Animal experiment:

Rats[1]Male Wistar rats, weighing 200-250 g, are used. After 18 weeks of TAA administration, cirrhotic rats are equally (n=8/group) and randomly allocated to one of the following groups: intraperitoneal injection, 24 hours and 1 hour prior to the measurements, with Nitroflurbiprofen (45 mg/kg), Flurbiprofen (30 mg/kg, equimolar concentration to Nitroflurbiprofen), or vehicle (250 μL DMSO:250 μL isotonic saline). The used dose is based on a dose-finding study (n=5 per condition). The concentrations of Nitroflurbiprofen (15 mg/kg) and Flurbiprofen (7.5 mg/kg, equimolar concentration to Nitroflurbiprofen Flurbiprofen) are started, then are increased the dose to Nitroflurbiprofen 22.5 mg/kg and Flurbiprofen 15 mg/kg, and, finally, Nitroflurbiprofen 45 mg/kg and Flurbiprofen 30 mg/kg. The last dose regimen has the most profound hemodynamic effects.

Nitroflurbiprofen is a cyclooxygenase (COX) inhibitor with nitric oxide (NO)-donating properties, modulates the increased intrahepatic vascular tone in portal hypertensive cirrhotic rats.

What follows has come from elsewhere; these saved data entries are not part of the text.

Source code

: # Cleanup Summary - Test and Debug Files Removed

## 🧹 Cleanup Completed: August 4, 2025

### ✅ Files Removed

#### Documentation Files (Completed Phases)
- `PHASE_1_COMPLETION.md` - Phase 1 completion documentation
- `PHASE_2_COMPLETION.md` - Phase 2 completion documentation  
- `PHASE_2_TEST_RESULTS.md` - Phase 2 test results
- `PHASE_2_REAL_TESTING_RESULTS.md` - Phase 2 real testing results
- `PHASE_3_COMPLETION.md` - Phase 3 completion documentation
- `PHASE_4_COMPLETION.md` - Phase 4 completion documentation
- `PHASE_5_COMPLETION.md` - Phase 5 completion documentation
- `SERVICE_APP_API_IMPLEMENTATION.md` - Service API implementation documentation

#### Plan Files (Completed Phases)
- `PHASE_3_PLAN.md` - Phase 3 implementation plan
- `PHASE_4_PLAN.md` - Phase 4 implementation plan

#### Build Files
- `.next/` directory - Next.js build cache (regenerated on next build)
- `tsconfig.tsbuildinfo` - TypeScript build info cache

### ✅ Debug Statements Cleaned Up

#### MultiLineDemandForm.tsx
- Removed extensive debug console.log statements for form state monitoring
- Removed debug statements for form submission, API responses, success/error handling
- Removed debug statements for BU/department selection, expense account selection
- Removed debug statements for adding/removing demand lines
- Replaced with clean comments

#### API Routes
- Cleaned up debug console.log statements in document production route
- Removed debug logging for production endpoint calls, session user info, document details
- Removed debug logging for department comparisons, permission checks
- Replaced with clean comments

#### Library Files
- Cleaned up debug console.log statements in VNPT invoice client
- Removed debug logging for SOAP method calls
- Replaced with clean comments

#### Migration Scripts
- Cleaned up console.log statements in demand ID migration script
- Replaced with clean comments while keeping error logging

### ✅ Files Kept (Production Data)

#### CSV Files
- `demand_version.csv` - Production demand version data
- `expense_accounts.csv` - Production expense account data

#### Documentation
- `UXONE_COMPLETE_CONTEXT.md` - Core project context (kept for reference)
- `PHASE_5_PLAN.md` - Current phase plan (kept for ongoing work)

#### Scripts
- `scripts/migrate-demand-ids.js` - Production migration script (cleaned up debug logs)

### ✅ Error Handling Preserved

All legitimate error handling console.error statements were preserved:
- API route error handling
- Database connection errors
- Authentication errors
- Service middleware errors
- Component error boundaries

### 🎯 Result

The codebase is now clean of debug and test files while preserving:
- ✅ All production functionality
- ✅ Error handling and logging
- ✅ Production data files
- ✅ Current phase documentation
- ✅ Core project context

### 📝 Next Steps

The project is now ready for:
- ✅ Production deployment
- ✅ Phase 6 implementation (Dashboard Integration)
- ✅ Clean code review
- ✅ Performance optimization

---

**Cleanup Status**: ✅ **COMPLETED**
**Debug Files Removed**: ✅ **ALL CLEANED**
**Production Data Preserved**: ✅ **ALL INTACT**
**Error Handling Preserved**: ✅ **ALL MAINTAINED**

In vivo hemodynamic measurements (n = 8/condition) and evaluation of the increased intrahepatic resistance by in situ perfusion (n=5/condition) are performed in rats with thioacetamide-induced cirrhosis that receive either Nitroflurbiprofen (45 mg/kg), Flurbiprofen (30 mg/kg, equimolar concentration to Nitroflurbiprofen), or vehicle by intraperitoneal injection 24 hours and 1 hour prior to the measurements. Treatment with Nitroflurbiprofen, an NO-releasing cyclooxygenase inhibitor, improves portal hypertension without major adverse effects in thioacetamide-induced cirrhotic rats by attenuating intrahepatic vascular resistance, endothelial dysfunction, and hepatic hyperreactivity to vasoconstrictors[1].

[1]. Laleman W, et al. Nitroflurbiprofen, a nitric oxide-releasing cyclooxygenase inhibitor, improves cirrhotic portalhypertension in rats. Gastroenterology. 2007 Feb;132(2):709-19.